Zhu Chongqing, president of the group, started a small printing textile factory in Hangmin village near Hangzhou in 1979, and the factory has grown into the current Shanghai-listed Hangmin Group, a vast sprawling conglomerate.
Zhu, also the head of Hangmin village, has been leading the development of the village and has transformed it into one of the richest villages in China, with factories in various sectors including textile, electric power, gold processing, metal production and sewage treatment.
Zhu says shipping is a critical segment of the group’s multi-sector business and it create synergies for the group’s supply chain.
“With the establishment of the shipping business, we have completed and activated our whole supply chain,” Zhu says.
Hangmin Shipping was established in 2008 by Hangmin Group and Shenzhen Bolian Industry, with Hangmin Group gaining full control of Hangmin Shipping in 2013.
Zhu explains that the large production facility of the group is supported by the electric power plant it operates, while the plant is also supported by its coal trading and shipping business.
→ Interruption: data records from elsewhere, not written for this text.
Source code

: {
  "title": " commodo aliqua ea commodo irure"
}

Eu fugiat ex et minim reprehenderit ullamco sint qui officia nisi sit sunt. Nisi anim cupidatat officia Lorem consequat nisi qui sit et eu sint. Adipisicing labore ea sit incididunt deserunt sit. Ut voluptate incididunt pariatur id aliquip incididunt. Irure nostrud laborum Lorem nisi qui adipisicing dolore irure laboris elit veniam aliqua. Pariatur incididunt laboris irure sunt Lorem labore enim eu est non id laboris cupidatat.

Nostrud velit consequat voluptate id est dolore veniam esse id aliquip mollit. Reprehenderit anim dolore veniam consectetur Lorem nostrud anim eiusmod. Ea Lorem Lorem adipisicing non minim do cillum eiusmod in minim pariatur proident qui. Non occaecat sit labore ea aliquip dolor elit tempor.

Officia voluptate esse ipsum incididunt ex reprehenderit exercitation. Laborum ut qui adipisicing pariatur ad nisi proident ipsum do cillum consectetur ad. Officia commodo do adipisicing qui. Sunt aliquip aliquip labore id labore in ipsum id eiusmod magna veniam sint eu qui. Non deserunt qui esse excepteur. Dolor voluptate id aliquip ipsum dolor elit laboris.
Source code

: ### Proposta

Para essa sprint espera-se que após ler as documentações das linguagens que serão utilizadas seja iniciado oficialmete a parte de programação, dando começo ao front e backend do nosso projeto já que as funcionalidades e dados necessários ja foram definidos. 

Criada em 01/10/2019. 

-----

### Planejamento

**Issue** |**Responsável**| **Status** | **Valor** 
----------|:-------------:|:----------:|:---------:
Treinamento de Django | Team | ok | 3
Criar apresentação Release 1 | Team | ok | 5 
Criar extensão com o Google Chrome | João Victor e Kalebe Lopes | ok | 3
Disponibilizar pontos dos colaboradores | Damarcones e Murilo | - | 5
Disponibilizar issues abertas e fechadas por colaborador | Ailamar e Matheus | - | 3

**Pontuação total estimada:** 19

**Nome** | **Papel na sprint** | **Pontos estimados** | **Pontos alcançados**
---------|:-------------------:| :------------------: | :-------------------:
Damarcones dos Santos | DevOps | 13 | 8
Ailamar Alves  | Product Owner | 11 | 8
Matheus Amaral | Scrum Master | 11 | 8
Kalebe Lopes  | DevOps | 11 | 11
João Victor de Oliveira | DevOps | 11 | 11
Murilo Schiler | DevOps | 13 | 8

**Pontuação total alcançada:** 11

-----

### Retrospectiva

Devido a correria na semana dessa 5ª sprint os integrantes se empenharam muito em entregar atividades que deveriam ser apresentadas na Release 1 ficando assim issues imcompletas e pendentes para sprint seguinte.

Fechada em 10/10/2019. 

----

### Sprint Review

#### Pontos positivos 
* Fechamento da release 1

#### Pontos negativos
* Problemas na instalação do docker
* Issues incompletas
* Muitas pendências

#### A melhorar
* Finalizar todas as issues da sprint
Zhu admits the shipping business is suffering losses due to the continued recession in the bulk shipping market. Hangmin Shipping suffered a net loss of RMB15.44m last year.
“We are making efforts and trying to make Hangmin Shipping return to profit, but I think it is not easy to accomplish in the short term,” Zhu says.
Zhu thinks the overcapacity in the domestic coal market and the declining coal price has worsened the bulk shipping market. Currently about 80% of the coalmines in China are suffering losses.
However, Zhu is not a pessimist. He says Hangmin Shipping is doing research on the shipping market, newbuild market and scrapping market, and preparing to optimise its fleet in order to better meet market demands. Hangmin Group is also in negotiations to acquire some coalmine assets to boost its coal trading business and also to support the shipping business.
Zhu reckons the recession times in the market is also a good time to invest, and to target the right asset is crucial. “On the premise of controllable risk, we are always willing to make investments in order to gain new growth points,” Zhu adds.
He also claims that the domestic coastal coal shipping market has been showing signs of recovery from April, with rates slightly improving recently.